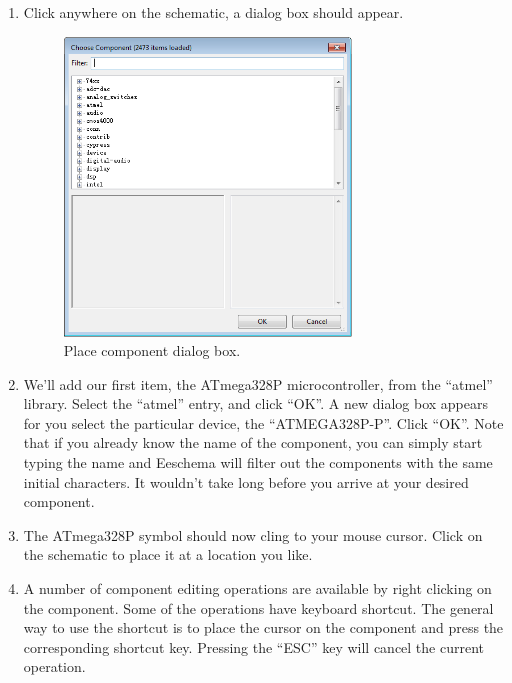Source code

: \documentclass[12pt,letterpaper]{scrartcl}
\begin{document}
\begin{enumerate}
\begin{enumerate}
			\item Click anywhere on the schematic, a dialog box should appear. 
				\begin{figure}[h]
					\centering
					\includegraphics[width=3in]{place-component.png}
					\caption{Place component dialog box.}
					\label{fig:place-component}
				\end{figure}

			\item We’ll add our first item, the ATmega328P microcontroller, from the ``atmel'' library. Select the ``atmel'' entry, and click ``OK''. A new dialog box appears for you select the particular device, the “ATMEGA328P-P”. Click ``OK''. Note that if you already know the name of the component, you can simply start typing the name and Eeschema will filter out the components with the same initial characters. It wouldn't take long before you arrive at your desired component.
			
			\item The ATmega328P symbol should now cling to your mouse cursor. Click on the schematic to place it at a location you like. 
			\item A number of component editing operations are available by right clicking on the component. Some of the operations have keyboard shortcut. The general way to use the shortcut is to place the cursor on the component and press the corresponding shortcut key. Pressing the ``ESC'' key will cancel the current operation. 
			

\end{enumerate}
\end{enumerate}
\end{document}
□ □ □ □ □
§ **WHAT THE TASK REQUIRES**
Please copy out each line of the listing above that contains the string "component".

§ **YOUR SOLUTION**
					\includegraphics[width=3in]{place-component.png}
					\caption{Place component dialog box.}
					\label{fig:place-component}
			\item We’ll add our first item, the ATmega328P microcontroller, from the ``atmel'' library. Select the ``atmel'' entry, and click ``OK''. A new dialog box appears for you select the particular device, the “ATMEGA328P-P”. Click ``OK''. Note that if you already know the name of the component, you can simply start typing the name and Eeschema will filter out the components with the same initial characters. It wouldn't take long before you arrive at your desired component.
			\item A number of component editing operations are available by right clicking on the component. Some of the operations have keyboard shortcut. The general way to use the shortcut is to place the cursor on the component and press the corresponding shortcut key. Pressing the ``ESC'' key will cancel the current operation. 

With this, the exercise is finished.